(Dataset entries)
[Start of section]
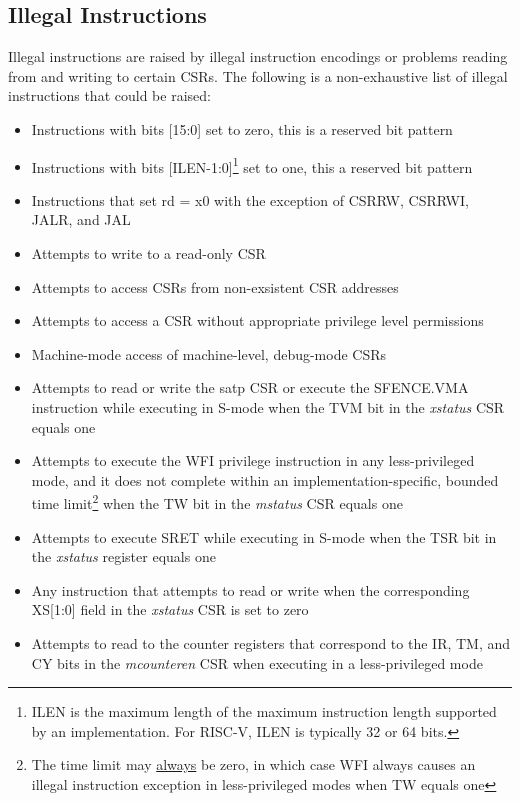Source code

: \documentclass[12pt]{article}
\begin{document}
\subsection{Illegal Instructions}
Illegal instructions are raised by illegal instruction encodings or problems reading from and writing to certain CSRs. The following is a non-exhaustive list of illegal instructions that could be raised:
\begin{itemize}
    \item Instructions with bits [15:0] set to zero, this is a reserved bit pattern
    \item Instructions with bits [ILEN-1:0]\footnote[2]{ILEN is the maximum length of the maximum instruction length supported by an implementation. For RISC-V, ILEN is typically 32 or 64 bits.} set to one, this a reserved bit pattern 
    \item Instructions that set rd = x0 with the exception of CSRRW, CSRRWI, JALR, and JAL
    \item Attempts to write to a read-only CSR 
    \item Attempts to access CSRs from non-exsistent CSR addresses
    \item Attempts to access a CSR without appropriate privilege level permissions 
    \item Machine-mode access of machine-level, debug-mode CSRs
    \item Attempts to read or write the satp CSR or execute the SFENCE.VMA instruction while executing in S-mode when the TVM bit in the \emph{xstatus} CSR equals one
    \item Attempts to execute the WFI privilege instruction in any less-privileged mode, and it does not complete within an implementation-specific, bounded time limit\footnote[3]{The time limit may \underline{always} be zero, in which case WFI always causes an illegal instruction exception in less-privileged modes when TW equals one} when the TW bit in the \emph{mstatus} CSR equals one
    \item Attempts to execute SRET while executing in S-mode when the TSR bit in the \emph{xstatus} register equals one
    \item Any instruction that attempts to read or write when the corresponding XS[1:0] field in the \emph{xstatus} CSR is set to zero
    \item Attempts to read to the counter registers that correspond to the IR, TM, and CY bits in the \emph{mcounteren} CSR when executing in a less-privileged mode 
\end{itemize}
\end{document}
[End of section]
Your instructions. The records above are to be reproduced exactly; the pictures are to be left out.

Task response.
Source code

: \documentclass[12pt]{article}
\begin{document}
\subsection{Illegal Instructions}
Illegal instructions are raised by illegal instruction encodings or problems reading from and writing to certain CSRs. The following is a non-exhaustive list of illegal instructions that could be raised:
\begin{itemize}
    \item Instructions with bits [15:0] set to zero, this is a reserved bit pattern
    \item Instructions with bits [ILEN-1:0]\footnote[2]{ILEN is the maximum length of the maximum instruction length supported by an implementation. For RISC-V, ILEN is typically 32 or 64 bits.} set to one, this a reserved bit pattern 
    \item Instructions that set rd = x0 with the exception of CSRRW, CSRRWI, JALR, and JAL
    \item Attempts to write to a read-only CSR 
    \item Attempts to access CSRs from non-exsistent CSR addresses
    \item Attempts to access a CSR without appropriate privilege level permissions 
    \item Machine-mode access of machine-level, debug-mode CSRs
    \item Attempts to read or write the satp CSR or execute the SFENCE.VMA instruction while executing in S-mode when the TVM bit in the \emph{xstatus} CSR equals one
    \item Attempts to execute the WFI privilege instruction in any less-privileged mode, and it does not complete within an implementation-specific, bounded time limit\footnote[3]{The time limit may \underline{always} be zero, in which case WFI always causes an illegal instruction exception in less-privileged modes when TW equals one} when the TW bit in the \emph{mstatus} CSR equals one
    \item Attempts to execute SRET while executing in S-mode when the TSR bit in the \emph{xstatus} register equals one
    \item Any instruction that attempts to read or write when the corresponding XS[1:0] field in the \emph{xstatus} CSR is set to zero
    \item Attempts to read to the counter registers that correspond to the IR, TM, and CY bits in the \emph{mcounteren} CSR when executing in a less-privileged mode 
\end{itemize}
\end{document}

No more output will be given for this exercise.